Fludd, Robert
ロバート・フラッド
(1574-1637)


☆ 英国の薔薇十字研究者、錬金術師。その著作の図版が様々な書物に転載されているので有名。

1574年、ケントにて出生。17歳でオクスフォードに入学し、5年で卒業。以後、医学を志してヨーロッパに渡り、スペイン、イタリーと流れながら各地で貴族相手に学問を教えて食いつなぐ。
 1605年に帰国してオクスフォードから医学博士号を貰い、後に医学部のフェローとなっている。
 フラッドの隠秘学に対する興味は音楽から始まり、これがピタゴラスの音楽理論から占星術に発展したものらしく、ヨーロッパ遍歴時代にはパラケルススの著作に接して錬金術にも関心を寄せるようになった。正統医学と隠秘学の結合というのはこの時代には珍しくなく、むしろ薔薇十字の王道だったといえよう。
 やがてロンドンに出て来て開業、有能な医師として評判を博す。そうこうする内に大陸のほうで薔薇十字運動が流行し始め、フラッドも夢中になっている。彼は薔薇十字思想に大いに共鳴して、各種の論文を発表しては薔薇十字団を擁護するようになり、世間からは本物の薔薇十字団員と見なされるようになってしまった。
 ともあれ、フラッドは英国に於ける薔薇十字派の最初の学者として活躍し、1637年に畳の上で死去している。
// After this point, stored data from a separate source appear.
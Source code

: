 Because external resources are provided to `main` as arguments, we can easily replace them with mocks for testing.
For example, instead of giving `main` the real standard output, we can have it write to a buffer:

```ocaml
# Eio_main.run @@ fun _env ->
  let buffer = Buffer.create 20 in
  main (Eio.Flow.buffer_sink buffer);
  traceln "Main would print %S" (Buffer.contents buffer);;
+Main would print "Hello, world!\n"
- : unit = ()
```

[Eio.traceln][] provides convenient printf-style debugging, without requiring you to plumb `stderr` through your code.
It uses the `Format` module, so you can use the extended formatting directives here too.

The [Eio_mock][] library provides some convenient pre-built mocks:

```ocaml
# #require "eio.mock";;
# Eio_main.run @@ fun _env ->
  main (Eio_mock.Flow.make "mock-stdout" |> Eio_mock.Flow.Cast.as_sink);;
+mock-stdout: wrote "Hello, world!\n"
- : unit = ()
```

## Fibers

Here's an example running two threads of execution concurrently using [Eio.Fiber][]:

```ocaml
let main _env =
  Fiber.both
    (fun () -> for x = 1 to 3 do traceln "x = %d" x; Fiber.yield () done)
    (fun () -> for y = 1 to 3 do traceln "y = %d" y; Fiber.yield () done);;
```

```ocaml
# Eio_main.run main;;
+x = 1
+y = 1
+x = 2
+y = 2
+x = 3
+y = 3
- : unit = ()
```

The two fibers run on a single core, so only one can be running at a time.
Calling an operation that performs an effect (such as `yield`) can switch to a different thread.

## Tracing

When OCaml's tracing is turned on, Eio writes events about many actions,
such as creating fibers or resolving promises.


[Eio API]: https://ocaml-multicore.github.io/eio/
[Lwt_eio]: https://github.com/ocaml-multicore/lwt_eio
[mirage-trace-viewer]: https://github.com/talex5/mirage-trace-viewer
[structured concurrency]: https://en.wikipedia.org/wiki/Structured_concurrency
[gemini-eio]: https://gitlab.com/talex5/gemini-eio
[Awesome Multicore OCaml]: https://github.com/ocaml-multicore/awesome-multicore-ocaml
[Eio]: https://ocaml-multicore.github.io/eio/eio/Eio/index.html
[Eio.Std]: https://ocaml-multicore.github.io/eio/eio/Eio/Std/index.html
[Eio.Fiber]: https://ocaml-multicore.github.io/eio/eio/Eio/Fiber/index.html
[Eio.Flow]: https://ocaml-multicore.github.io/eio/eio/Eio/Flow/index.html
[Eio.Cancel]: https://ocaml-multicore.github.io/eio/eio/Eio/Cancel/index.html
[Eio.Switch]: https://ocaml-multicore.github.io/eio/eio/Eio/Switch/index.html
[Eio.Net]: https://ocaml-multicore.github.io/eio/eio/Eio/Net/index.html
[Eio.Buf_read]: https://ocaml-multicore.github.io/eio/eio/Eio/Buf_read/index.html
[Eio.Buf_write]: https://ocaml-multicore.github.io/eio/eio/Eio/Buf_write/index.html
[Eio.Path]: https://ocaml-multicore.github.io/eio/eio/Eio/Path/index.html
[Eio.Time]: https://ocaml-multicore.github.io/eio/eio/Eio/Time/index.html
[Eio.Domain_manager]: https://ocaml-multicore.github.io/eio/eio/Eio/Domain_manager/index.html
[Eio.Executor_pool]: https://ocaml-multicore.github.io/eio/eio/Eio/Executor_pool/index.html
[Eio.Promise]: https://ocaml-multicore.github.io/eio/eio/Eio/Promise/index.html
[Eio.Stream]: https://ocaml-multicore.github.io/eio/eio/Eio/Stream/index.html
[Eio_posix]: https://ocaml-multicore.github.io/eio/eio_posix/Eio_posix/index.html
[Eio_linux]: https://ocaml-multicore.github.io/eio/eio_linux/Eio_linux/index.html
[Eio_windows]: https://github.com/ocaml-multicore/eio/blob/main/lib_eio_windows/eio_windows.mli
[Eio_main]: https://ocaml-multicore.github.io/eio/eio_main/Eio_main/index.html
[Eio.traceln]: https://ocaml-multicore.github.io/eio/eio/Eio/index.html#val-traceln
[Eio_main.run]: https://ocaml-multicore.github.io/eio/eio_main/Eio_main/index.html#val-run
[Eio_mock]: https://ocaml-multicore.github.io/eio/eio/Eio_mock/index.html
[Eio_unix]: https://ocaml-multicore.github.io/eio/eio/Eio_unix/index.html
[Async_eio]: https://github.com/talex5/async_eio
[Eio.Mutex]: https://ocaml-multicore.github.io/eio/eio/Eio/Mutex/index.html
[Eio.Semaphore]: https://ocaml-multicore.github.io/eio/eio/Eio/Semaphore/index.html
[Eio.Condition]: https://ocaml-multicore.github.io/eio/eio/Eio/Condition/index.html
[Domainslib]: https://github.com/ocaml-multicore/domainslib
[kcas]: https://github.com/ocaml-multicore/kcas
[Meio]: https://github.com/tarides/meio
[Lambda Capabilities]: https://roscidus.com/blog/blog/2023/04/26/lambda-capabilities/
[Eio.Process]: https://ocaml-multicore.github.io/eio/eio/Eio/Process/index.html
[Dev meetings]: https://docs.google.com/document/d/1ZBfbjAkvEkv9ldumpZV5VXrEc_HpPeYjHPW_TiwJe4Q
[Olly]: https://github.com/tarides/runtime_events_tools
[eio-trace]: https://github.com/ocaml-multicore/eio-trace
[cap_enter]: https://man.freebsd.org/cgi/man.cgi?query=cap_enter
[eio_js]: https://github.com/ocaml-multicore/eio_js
 現代の魔術界に於いては、フラッドは「昔の偉い人」程度にしか思われていないが、思想史のほうでは大変な大立者である。

主要著作 Tractatus Apologeticus integritatem Societatis de Rusae Cruce defendans, Leyden, 1617.
Veritatis Prosceninum, Frankfort, 1621.